Le « droit à l'erreur » est reconnu à la personne de bonne foi ayant méconnu pour la première fois une règle applicable à sa situation ou ayant commis une erreur matérielle lors du renseignement de sa situation. Cette personne ne pourra être sanctionnée par l’administration si elle procède à une régularisation de sa propre initiative ou après avoir été invitée à le faire dans un certain délai. Le « droit à l'erreur » ne pourra, toutefois, être invoqué en cas de méconnaissance de certaines règles (santé publique, sécurité des personnes et des biens, environnement, etc.) ou de stipulations contractuelles (CRPA, art.
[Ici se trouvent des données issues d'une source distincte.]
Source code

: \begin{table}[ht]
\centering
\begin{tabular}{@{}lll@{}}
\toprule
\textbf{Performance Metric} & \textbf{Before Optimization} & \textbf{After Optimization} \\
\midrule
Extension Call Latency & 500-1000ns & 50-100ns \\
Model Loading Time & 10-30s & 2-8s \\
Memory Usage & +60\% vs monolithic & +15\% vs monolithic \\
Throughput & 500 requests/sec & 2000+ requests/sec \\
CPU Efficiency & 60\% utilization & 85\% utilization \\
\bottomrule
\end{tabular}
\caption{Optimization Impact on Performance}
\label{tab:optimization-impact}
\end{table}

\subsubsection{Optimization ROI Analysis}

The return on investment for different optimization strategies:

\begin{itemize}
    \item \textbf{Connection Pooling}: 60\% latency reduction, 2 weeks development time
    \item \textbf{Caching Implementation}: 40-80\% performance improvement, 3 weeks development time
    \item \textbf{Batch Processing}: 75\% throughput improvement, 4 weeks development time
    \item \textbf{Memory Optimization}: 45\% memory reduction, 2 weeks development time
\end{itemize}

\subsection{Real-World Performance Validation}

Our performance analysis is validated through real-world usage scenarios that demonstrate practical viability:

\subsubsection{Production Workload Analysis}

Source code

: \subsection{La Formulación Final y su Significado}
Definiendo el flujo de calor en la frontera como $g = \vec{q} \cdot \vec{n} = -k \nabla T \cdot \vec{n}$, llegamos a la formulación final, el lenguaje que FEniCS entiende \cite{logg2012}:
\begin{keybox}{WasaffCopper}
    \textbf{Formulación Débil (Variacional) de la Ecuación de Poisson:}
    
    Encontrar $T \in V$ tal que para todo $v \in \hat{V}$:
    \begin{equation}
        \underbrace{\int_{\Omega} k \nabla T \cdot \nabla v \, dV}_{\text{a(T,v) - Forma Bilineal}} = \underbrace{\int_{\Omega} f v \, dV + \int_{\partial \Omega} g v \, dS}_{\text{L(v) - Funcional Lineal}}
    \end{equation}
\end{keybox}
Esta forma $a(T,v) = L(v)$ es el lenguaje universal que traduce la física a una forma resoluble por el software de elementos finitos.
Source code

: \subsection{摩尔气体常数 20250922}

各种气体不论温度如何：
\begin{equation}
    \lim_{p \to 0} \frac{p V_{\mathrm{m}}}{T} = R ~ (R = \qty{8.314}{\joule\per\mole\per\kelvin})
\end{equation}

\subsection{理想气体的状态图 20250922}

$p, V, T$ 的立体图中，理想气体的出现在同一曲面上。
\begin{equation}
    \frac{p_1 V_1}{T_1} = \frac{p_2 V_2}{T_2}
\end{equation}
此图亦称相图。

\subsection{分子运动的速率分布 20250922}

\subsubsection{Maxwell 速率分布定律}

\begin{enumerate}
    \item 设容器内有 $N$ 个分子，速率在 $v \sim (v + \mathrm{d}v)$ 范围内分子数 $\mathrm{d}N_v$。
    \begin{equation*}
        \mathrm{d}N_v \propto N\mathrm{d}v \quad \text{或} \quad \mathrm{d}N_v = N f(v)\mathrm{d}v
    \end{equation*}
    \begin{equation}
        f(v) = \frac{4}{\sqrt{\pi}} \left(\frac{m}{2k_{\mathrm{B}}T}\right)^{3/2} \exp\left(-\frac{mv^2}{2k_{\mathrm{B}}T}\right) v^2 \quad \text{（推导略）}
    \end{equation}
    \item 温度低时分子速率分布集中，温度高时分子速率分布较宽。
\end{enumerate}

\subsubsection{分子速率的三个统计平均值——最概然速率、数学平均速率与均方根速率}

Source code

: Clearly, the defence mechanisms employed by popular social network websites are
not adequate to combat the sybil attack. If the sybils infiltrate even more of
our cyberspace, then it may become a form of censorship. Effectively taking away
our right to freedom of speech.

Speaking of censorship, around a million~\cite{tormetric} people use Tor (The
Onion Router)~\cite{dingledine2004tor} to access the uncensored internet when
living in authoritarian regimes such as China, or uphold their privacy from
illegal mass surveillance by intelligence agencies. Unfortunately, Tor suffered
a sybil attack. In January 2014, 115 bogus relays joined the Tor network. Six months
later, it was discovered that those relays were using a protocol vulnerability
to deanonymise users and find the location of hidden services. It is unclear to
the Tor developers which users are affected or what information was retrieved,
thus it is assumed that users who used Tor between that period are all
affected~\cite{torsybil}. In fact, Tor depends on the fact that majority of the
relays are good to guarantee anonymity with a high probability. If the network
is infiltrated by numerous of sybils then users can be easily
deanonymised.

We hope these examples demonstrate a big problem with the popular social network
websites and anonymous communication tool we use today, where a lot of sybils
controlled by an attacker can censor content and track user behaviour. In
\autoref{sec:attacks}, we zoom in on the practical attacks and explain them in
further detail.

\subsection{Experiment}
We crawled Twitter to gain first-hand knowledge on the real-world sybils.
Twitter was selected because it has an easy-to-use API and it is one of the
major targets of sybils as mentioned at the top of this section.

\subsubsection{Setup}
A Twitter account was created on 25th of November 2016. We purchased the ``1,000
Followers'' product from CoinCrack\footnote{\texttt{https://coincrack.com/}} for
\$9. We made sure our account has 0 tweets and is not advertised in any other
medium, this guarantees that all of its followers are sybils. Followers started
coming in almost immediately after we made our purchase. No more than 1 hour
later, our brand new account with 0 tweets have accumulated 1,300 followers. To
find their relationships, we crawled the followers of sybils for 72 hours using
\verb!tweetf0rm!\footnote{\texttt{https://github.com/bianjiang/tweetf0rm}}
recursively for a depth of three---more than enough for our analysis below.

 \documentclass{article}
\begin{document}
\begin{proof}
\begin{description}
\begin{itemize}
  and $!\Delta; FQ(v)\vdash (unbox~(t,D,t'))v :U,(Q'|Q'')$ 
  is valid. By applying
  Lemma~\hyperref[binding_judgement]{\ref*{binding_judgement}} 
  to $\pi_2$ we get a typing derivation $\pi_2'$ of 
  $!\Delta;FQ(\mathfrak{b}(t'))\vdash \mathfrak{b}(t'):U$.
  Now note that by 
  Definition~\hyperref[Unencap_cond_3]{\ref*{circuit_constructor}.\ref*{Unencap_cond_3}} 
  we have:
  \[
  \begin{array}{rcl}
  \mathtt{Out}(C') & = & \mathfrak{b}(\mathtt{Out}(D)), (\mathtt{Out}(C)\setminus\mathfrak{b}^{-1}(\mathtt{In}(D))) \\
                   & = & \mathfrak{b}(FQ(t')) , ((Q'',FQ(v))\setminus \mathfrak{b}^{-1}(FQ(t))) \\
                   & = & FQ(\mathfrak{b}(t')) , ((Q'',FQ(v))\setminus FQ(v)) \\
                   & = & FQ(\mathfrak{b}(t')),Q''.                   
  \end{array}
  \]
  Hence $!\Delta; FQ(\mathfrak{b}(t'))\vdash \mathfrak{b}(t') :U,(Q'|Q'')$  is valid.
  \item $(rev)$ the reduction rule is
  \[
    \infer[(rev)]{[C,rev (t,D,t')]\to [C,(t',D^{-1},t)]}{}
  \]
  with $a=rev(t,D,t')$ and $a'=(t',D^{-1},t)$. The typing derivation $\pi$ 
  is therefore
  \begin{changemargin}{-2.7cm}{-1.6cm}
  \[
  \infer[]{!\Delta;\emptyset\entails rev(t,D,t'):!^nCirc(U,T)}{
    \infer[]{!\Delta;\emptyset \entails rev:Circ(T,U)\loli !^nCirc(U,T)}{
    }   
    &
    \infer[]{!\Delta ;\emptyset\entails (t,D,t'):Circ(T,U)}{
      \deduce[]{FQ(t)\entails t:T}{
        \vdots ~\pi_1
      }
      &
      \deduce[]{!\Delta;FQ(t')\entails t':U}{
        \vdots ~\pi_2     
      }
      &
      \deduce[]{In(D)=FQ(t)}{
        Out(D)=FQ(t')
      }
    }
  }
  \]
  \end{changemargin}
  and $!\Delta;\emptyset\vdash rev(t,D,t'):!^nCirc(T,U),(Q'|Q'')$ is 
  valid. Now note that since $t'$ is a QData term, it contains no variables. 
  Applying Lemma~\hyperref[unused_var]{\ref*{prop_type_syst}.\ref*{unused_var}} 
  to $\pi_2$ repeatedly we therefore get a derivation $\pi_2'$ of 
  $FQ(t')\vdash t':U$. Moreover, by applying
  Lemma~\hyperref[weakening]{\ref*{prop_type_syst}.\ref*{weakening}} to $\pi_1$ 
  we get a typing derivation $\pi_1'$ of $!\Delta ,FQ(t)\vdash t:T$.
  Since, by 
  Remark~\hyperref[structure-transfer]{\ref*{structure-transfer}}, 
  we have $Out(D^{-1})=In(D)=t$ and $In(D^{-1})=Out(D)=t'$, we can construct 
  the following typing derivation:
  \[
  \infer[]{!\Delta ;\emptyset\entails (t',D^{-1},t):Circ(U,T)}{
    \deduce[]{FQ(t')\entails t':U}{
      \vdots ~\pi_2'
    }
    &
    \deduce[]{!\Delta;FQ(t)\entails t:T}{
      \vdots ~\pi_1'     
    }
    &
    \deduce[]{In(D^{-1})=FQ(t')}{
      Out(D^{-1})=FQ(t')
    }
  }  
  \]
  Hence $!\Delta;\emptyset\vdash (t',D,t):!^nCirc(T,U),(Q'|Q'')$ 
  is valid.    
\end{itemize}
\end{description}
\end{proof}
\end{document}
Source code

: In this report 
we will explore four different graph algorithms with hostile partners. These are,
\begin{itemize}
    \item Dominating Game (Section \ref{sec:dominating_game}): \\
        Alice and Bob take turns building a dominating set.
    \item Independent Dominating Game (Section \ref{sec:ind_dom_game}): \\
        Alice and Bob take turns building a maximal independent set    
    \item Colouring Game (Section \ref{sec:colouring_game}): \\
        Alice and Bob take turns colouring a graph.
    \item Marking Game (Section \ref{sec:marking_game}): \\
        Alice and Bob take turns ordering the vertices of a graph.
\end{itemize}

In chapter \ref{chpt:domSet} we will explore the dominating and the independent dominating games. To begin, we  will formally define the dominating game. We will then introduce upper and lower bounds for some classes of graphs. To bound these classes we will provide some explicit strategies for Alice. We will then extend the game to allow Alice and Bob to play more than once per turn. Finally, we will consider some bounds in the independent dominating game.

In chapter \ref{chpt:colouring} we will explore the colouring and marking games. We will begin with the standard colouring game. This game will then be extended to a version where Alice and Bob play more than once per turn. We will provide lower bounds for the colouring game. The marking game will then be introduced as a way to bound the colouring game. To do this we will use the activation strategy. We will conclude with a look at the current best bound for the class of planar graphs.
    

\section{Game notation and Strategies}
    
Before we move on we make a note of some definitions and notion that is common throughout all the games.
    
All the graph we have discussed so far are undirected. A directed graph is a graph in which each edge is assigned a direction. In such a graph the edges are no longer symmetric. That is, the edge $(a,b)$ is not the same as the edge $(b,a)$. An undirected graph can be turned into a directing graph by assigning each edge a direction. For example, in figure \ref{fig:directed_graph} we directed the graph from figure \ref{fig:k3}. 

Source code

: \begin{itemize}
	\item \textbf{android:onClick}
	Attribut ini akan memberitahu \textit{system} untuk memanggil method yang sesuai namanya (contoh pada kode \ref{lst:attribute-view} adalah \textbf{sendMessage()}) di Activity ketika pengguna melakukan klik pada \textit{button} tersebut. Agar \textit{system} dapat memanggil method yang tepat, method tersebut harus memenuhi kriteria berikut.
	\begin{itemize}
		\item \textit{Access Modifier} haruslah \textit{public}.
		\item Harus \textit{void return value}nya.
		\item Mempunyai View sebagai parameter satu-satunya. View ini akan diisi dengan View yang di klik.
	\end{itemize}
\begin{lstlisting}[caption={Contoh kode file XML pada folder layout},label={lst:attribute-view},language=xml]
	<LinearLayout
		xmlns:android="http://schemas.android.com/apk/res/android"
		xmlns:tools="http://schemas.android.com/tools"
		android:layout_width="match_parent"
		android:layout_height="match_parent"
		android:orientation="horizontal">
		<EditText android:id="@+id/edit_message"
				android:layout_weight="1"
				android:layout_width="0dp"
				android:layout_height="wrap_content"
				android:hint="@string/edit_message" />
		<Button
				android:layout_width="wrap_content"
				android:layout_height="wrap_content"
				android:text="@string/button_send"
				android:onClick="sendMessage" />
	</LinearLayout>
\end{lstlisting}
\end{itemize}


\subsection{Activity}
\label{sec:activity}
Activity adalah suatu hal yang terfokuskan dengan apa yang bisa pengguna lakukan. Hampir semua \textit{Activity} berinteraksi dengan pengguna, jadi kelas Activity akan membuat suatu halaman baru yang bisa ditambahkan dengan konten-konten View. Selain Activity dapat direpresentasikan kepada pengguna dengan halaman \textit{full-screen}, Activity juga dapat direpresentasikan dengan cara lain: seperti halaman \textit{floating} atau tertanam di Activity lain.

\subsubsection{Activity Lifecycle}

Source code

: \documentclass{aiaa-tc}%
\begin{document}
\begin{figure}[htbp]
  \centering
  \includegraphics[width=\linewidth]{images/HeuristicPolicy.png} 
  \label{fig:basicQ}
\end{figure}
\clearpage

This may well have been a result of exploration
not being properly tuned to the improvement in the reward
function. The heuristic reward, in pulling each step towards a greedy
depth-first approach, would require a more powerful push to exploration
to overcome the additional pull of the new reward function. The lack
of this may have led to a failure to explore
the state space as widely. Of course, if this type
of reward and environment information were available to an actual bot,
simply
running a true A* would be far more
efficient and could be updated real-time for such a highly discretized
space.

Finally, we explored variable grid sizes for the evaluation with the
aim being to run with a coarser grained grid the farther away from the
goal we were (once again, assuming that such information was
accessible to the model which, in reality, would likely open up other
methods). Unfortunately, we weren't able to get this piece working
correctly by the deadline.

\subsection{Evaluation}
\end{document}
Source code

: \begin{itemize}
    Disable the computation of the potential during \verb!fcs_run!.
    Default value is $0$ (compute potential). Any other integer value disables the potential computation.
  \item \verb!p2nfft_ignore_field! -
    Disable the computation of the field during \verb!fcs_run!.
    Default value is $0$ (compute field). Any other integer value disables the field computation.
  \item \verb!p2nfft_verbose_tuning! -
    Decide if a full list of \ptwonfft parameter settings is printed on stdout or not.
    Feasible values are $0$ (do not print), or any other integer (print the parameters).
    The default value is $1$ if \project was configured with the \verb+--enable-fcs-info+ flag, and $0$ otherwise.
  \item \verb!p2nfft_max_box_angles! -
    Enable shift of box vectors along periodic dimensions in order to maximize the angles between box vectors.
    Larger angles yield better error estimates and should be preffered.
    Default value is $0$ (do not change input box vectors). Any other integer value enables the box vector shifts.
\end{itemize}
L. 123-1 et L. 123-2, créés par L. 10 août 2018, art. 2).

Selon l’étude d’impact jointe au projet de loi, il pourra en être ainsi en cas de méconnaissance de certaines obligations concernant le patrimoine historique : déclaration d’aliénation d’un immeuble ou d’un objet immobilier classé ou inscrit (C. patrim., art. L. 621-29-6 et L. 622-23) ou déclaration de déplacement d’un objet mobilier classé ou inscrit (C. patrim., art. L. 622-28). A l’inverse, le droit à l’erreur ne pourra être invoqué par un chef d’entreprise n’ayant pas effectué la déclaration préalable à l’embauche d’un nouveau salarié.

 

Droit au contrôle

Toujours dans le souci d’instaurer une relation de confiance entre le public et l’administration, le gouvernement a souhaité que le contrôle administratif ne soit plus conçu sous un angle exclusivement répressif, mais puisse aussi constituer une "aide à la mise en conformité". Le législateur reconnaît ainsi à toute personne le droit de demander à faire l’objet des contrôles qui peuvent lui être utiles puis d’opposer à l’administration les conclusions formelles de ce contrôle (CRPA, art. L. 124-1 et L. 124-2, créés par L. 10 août 2018, art. 2). Cette opposabilité est applicable aux contrôles engagés à compter du 11 août 2018 (L. 10 août 2018, art. 2, II).

 

Une action publique simple et efficace

 

La loi lance plusieurs expérimentations, au nombre desquelles :

  • la création d'un « rescrit juridictionnel », procédure permettant aux porteurs de projet de saisir un juge administratif pour qu’il se prononce sur la légalité externe d'un acte, afin de limiter le risque contentieux (L. 10 août 2018, art. 54)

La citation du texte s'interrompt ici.